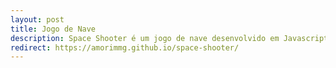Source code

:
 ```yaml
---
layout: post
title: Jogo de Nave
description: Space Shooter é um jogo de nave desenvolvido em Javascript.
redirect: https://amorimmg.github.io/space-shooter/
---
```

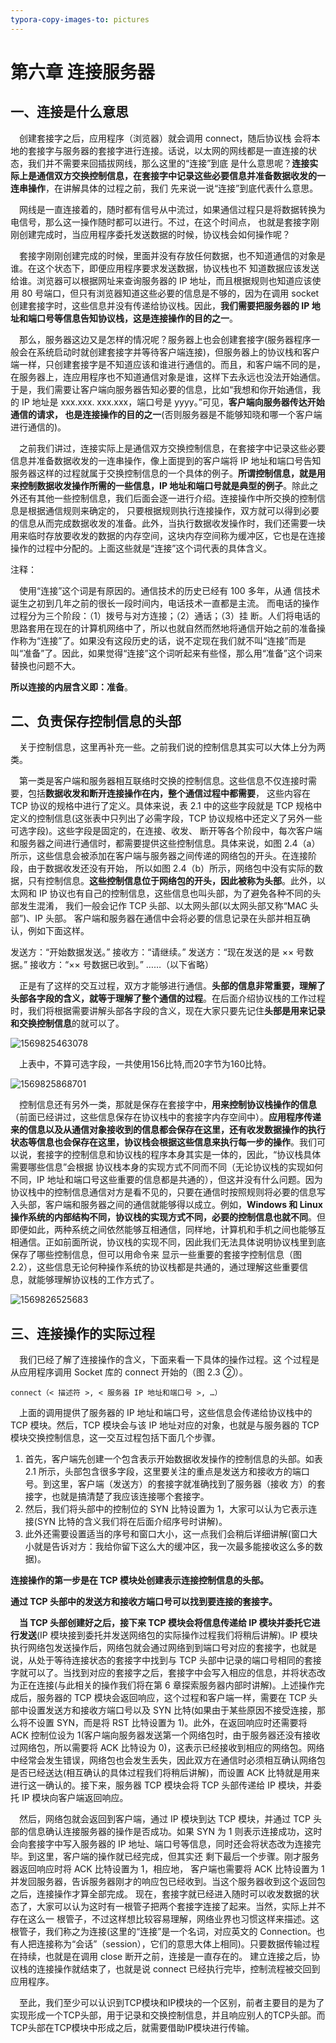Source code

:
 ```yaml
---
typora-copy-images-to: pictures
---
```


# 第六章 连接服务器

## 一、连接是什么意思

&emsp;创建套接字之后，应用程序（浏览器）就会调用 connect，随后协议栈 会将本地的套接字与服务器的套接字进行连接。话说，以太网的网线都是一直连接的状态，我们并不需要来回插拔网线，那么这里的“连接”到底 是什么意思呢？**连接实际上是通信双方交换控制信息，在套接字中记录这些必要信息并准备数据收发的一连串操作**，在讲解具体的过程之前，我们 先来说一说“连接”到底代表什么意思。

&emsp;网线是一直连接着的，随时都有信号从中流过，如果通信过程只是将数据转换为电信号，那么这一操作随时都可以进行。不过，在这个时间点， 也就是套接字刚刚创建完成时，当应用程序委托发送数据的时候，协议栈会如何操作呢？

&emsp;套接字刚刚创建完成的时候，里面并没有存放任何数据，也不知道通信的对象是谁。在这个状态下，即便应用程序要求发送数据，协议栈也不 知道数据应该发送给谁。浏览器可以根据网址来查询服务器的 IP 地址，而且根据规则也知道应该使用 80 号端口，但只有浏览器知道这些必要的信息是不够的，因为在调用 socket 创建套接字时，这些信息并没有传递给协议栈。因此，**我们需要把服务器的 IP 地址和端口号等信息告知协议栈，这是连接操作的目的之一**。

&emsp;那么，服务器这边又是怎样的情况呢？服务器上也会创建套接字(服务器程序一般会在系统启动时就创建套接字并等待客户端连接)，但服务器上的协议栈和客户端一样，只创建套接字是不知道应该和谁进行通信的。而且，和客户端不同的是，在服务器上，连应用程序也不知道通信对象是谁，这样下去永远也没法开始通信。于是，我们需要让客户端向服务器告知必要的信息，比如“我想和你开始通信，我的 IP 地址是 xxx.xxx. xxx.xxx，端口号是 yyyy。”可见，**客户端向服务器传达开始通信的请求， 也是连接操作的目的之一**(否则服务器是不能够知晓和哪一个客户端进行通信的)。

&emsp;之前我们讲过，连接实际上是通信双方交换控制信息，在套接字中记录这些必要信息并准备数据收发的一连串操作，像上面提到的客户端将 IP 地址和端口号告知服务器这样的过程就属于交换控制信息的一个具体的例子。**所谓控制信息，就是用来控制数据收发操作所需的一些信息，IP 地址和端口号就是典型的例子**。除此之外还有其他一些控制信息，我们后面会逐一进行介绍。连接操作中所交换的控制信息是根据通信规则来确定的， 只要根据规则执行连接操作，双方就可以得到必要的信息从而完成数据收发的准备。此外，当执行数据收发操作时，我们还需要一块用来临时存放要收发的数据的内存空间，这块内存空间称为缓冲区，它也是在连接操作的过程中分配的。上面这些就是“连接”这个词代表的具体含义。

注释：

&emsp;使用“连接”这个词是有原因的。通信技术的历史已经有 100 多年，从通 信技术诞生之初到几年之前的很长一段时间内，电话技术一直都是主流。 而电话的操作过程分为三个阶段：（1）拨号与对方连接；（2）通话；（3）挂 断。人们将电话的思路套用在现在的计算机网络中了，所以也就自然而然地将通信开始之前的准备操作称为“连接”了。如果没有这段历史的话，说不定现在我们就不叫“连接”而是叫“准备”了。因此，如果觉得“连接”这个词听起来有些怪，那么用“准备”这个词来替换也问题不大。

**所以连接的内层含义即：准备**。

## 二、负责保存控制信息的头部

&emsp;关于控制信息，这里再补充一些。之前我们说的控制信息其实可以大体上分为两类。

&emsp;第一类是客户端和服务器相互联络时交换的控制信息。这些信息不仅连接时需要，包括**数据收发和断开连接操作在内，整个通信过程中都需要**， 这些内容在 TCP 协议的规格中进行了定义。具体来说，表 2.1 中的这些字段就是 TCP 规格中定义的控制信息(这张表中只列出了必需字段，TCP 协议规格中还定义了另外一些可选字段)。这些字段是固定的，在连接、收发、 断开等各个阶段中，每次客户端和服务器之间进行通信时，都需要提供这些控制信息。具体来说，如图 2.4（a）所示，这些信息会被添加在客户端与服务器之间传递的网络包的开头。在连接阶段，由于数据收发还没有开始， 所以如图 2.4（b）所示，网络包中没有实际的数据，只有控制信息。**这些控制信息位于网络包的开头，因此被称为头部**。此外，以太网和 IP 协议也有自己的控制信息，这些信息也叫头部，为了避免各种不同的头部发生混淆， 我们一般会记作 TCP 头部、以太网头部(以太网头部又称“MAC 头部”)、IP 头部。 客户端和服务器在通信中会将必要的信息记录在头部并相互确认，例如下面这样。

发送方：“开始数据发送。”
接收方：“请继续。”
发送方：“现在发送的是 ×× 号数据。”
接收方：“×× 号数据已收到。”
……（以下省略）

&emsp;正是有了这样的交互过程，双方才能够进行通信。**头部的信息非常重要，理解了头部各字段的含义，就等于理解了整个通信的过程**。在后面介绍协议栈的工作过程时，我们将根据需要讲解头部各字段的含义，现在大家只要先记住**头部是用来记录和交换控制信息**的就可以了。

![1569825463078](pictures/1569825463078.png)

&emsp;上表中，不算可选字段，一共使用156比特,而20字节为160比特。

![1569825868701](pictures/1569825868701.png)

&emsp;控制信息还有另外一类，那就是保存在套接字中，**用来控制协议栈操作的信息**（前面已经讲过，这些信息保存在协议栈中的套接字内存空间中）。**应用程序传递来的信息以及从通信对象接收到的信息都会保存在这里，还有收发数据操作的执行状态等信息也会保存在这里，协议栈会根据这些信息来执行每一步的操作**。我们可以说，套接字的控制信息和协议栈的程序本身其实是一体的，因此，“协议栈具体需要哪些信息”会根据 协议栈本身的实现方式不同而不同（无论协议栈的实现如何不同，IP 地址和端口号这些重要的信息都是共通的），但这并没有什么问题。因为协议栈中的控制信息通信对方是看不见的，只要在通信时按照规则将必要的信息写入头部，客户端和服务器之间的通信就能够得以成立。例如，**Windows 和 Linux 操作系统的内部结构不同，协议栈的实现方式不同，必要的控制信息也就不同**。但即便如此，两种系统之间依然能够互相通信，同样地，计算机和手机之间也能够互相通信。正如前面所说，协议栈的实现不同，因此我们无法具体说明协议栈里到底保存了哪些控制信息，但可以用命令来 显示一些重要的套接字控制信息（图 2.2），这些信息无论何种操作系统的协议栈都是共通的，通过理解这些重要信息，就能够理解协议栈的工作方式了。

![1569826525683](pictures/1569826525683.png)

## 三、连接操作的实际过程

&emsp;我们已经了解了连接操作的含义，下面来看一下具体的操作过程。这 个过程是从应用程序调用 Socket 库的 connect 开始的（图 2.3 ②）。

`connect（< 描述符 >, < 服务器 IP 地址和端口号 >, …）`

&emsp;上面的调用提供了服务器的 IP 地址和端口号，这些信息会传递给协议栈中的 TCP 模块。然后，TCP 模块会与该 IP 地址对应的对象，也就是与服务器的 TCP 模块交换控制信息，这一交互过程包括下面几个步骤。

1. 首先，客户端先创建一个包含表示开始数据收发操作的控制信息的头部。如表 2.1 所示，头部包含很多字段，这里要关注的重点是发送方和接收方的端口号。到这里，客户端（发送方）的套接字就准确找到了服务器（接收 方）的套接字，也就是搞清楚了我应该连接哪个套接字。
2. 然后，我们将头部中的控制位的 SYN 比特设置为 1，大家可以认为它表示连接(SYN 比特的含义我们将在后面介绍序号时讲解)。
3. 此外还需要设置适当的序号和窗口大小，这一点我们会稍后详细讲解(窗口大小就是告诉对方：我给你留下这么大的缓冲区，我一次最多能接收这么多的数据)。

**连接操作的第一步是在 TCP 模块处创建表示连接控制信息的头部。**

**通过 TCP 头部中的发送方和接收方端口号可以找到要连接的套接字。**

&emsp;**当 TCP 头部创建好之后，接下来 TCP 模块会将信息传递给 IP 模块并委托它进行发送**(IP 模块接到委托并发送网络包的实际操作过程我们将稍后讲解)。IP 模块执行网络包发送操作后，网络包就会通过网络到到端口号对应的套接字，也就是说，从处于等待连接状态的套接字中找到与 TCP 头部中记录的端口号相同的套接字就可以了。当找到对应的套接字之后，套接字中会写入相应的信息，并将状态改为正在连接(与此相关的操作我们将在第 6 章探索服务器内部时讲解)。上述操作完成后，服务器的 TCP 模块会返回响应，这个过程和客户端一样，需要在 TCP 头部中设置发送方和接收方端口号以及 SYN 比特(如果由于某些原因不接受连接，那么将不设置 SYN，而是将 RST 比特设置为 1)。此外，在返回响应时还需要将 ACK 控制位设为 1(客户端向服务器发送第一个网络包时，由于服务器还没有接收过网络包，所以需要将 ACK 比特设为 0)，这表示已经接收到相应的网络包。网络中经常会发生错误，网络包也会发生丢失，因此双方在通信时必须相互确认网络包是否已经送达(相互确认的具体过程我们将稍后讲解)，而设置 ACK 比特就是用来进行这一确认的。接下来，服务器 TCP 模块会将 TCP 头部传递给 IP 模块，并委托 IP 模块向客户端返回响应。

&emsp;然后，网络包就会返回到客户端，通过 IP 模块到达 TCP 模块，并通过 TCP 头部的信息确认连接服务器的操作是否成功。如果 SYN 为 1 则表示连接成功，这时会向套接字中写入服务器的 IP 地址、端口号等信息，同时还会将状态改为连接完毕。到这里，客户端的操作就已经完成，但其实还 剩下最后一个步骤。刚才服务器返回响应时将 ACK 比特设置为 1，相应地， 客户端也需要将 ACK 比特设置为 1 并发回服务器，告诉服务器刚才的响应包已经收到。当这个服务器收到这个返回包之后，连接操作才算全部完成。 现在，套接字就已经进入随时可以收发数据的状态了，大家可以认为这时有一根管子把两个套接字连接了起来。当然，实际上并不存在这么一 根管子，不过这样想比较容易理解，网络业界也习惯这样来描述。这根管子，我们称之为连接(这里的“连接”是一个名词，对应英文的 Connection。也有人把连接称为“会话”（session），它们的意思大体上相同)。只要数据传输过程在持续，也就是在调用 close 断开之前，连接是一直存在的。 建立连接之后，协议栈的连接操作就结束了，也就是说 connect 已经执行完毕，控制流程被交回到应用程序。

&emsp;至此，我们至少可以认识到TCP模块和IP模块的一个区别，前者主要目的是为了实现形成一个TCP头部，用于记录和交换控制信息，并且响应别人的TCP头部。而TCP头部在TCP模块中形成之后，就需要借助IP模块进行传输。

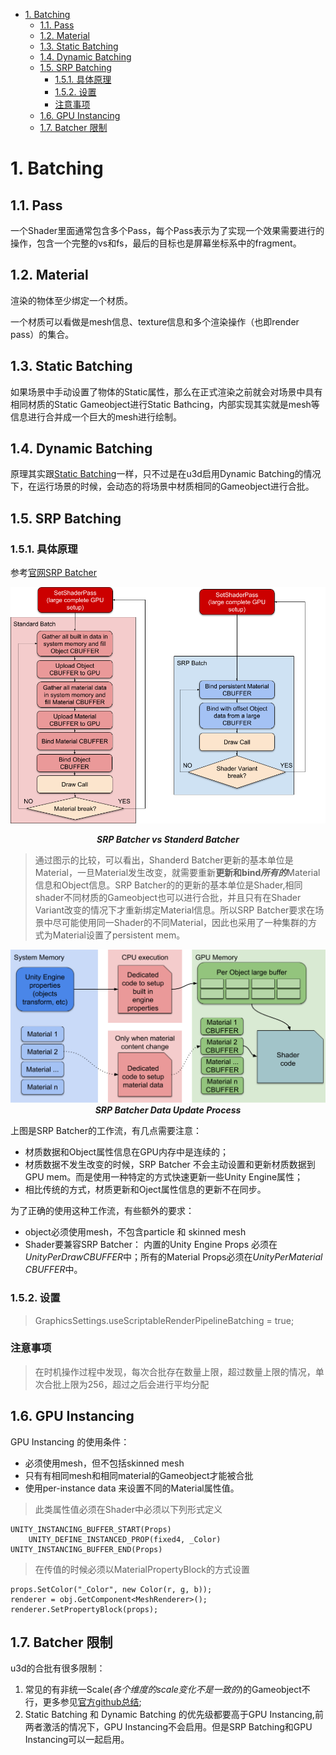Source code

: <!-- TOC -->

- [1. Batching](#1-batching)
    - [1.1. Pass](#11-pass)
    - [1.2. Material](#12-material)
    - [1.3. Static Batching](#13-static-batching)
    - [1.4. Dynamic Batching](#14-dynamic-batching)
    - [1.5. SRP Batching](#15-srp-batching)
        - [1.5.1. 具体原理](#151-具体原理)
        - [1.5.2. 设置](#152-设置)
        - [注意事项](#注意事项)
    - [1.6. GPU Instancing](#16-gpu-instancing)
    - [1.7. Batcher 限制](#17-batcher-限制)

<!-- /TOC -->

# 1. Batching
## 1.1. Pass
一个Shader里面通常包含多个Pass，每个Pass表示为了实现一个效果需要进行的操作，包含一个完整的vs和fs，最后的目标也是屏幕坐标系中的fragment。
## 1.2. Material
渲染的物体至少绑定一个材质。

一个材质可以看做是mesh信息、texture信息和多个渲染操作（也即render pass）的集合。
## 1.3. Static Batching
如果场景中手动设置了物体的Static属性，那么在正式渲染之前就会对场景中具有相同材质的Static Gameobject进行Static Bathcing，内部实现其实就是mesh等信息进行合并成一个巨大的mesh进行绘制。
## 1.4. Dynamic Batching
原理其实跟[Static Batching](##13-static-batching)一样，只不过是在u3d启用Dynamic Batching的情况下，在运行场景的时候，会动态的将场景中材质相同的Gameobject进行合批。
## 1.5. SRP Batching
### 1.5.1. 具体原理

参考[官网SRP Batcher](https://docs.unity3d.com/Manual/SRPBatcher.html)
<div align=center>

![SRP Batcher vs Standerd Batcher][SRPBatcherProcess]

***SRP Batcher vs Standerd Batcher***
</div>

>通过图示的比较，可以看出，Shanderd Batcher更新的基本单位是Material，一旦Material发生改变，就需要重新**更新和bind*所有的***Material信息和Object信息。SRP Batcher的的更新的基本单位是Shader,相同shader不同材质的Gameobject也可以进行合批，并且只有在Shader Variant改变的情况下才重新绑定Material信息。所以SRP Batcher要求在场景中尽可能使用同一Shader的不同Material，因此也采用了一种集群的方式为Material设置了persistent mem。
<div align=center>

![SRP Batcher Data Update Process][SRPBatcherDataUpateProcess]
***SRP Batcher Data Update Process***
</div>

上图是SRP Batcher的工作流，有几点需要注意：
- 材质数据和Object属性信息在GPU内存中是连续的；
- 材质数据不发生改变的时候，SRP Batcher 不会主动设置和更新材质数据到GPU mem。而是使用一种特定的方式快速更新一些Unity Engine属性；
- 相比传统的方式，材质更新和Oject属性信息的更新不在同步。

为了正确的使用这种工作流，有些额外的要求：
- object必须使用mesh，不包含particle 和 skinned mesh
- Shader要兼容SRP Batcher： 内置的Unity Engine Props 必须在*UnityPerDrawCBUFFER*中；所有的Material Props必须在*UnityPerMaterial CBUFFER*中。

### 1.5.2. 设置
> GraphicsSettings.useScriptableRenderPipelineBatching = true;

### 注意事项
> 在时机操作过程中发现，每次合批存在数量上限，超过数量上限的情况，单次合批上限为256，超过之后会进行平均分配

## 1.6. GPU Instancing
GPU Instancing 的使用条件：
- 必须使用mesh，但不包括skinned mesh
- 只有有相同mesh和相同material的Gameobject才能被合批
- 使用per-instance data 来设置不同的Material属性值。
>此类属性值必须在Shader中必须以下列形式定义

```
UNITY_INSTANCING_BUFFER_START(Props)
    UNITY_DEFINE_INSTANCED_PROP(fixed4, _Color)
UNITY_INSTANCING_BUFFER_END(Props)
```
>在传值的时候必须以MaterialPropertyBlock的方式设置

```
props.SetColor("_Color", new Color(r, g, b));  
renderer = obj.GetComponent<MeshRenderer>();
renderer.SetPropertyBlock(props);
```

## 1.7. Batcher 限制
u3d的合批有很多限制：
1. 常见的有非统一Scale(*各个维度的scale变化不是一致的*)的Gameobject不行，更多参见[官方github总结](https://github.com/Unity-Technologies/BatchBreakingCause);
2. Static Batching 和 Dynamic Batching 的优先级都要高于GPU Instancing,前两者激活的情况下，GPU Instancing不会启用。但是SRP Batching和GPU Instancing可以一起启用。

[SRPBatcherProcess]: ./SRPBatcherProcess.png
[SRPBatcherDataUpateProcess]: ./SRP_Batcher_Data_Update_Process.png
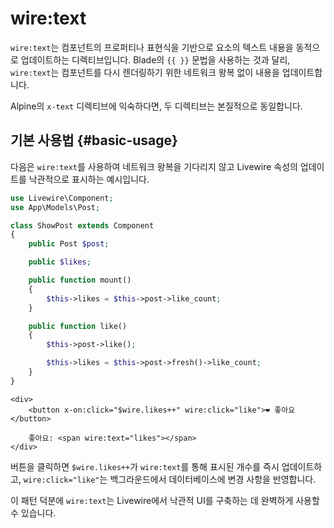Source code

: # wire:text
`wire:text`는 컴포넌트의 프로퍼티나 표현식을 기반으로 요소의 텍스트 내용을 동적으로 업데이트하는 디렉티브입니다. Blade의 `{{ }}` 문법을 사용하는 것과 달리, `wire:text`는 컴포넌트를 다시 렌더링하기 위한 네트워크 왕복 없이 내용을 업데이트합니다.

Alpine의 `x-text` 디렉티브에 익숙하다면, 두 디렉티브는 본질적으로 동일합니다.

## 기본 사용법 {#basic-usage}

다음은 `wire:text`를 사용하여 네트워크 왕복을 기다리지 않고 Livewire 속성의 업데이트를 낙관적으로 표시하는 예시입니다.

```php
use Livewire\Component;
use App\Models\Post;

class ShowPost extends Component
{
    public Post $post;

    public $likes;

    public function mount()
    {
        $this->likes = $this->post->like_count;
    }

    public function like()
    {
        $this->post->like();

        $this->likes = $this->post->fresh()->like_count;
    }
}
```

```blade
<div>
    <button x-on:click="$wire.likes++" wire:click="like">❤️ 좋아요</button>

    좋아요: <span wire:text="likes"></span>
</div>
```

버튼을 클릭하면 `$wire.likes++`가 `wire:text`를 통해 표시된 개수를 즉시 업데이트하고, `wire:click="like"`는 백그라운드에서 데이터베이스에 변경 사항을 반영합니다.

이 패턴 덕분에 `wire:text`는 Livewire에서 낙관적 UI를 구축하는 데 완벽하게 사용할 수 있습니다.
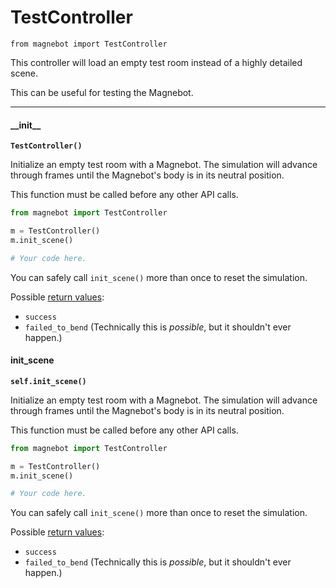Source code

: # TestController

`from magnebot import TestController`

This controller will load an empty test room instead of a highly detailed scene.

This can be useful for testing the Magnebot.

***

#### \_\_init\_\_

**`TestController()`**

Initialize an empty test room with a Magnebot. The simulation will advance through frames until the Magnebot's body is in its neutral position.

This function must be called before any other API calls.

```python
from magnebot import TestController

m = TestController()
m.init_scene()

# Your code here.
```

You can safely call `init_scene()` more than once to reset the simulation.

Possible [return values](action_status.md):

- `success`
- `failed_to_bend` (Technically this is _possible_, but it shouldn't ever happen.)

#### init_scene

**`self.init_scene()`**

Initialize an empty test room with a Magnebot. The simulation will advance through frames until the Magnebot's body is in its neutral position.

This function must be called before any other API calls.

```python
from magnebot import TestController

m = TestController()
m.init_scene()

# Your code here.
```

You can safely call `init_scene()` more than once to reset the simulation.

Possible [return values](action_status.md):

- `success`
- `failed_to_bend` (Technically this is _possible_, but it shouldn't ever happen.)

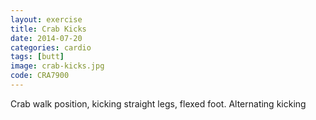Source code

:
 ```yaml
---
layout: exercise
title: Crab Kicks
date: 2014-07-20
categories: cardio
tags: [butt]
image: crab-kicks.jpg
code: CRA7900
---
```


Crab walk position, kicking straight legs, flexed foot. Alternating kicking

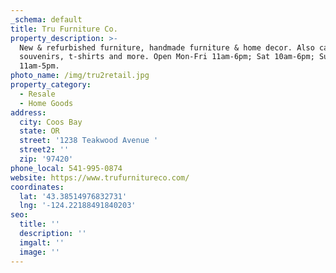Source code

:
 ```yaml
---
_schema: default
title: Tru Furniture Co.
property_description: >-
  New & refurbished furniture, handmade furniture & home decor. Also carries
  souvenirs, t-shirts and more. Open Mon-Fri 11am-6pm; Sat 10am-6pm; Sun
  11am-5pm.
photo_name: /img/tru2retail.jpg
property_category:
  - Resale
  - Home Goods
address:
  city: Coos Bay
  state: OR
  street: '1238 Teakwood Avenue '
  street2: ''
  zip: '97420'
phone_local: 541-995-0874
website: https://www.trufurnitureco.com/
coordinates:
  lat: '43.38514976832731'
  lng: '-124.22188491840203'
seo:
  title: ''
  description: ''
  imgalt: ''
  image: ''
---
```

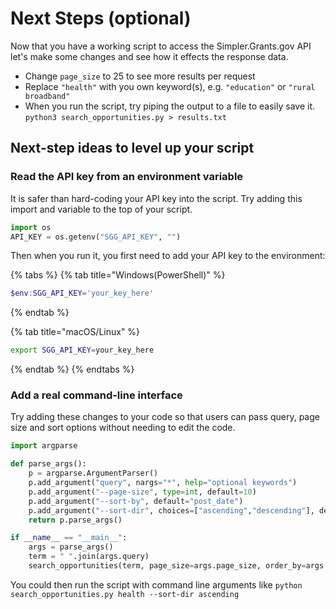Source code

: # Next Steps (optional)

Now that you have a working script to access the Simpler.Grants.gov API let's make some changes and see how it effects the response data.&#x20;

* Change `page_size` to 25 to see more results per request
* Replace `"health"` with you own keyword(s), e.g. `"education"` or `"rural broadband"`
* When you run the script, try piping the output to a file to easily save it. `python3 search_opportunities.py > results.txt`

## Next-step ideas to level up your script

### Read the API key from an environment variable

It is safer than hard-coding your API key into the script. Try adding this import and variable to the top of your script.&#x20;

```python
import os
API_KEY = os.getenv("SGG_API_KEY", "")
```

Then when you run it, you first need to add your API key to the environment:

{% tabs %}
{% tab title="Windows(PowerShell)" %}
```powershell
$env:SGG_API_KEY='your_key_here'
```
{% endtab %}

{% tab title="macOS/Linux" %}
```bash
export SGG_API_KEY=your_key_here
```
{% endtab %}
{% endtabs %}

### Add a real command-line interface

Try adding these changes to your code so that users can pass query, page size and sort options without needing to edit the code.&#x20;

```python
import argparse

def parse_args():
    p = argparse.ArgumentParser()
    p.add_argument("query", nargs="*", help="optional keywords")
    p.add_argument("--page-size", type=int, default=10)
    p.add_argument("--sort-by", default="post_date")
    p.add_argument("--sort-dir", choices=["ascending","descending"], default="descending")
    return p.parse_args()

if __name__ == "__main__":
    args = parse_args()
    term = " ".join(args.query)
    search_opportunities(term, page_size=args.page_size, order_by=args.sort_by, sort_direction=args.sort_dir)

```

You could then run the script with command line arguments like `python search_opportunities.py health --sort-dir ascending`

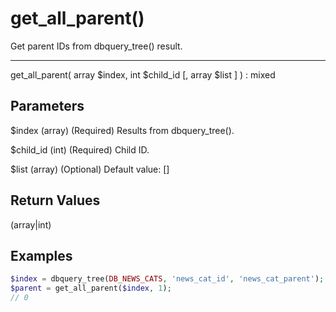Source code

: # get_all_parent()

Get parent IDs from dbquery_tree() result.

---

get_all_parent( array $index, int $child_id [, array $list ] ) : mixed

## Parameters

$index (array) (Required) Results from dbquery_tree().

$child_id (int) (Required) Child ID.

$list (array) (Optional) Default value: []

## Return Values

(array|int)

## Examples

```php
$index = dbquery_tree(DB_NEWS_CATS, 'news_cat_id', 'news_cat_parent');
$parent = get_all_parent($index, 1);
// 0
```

**What to produce**
All lines from the start of the entries above through the line containing "知道数据应该发送给谁。浏览器可以根据网址来查询服务器的 IP 地址，而且根据规则也知道应该使用" are to be given again exactly; the pictures are not.

**Output below**
Source code

:
 ```yaml
---
layout: post
title: Jogo de Nave
description: Space Shooter é um jogo de nave desenvolvido em Javascript.
redirect: https://amorimmg.github.io/space-shooter/
---
```

Source code

:
 ```yaml
---
typora-copy-images-to: pictures
---
```


# 第六章 连接服务器

## 一、连接是什么意思

&emsp;创建套接字之后，应用程序（浏览器）就会调用 connect，随后协议栈 会将本地的套接字与服务器的套接字进行连接。话说，以太网的网线都是一直连接的状态，我们并不需要来回插拔网线，那么这里的“连接”到底 是什么意思呢？**连接实际上是通信双方交换控制信息，在套接字中记录这些必要信息并准备数据收发的一连串操作**，在讲解具体的过程之前，我们 先来说一说“连接”到底代表什么意思。

&emsp;网线是一直连接着的，随时都有信号从中流过，如果通信过程只是将数据转换为电信号，那么这一操作随时都可以进行。不过，在这个时间点， 也就是套接字刚刚创建完成时，当应用程序委托发送数据的时候，协议栈会如何操作呢？

&emsp;套接字刚刚创建完成的时候，里面并没有存放任何数据，也不知道通信的对象是谁。在这个状态下，即便应用程序要求发送数据，协议栈也不 知道数据应该发送给谁。浏览器可以根据网址来查询服务器的 IP 地址，而且根据规则也知道应该使用 80 号端口，但只有浏览器知道这些必要的信息是不够的，因为在调用 socket 创建套接字时，这些信息并没有传递给协议栈。因此，**我们需要把服务器的 IP 地址和端口号等信息告知协议栈，这是连接操作的目的之一**。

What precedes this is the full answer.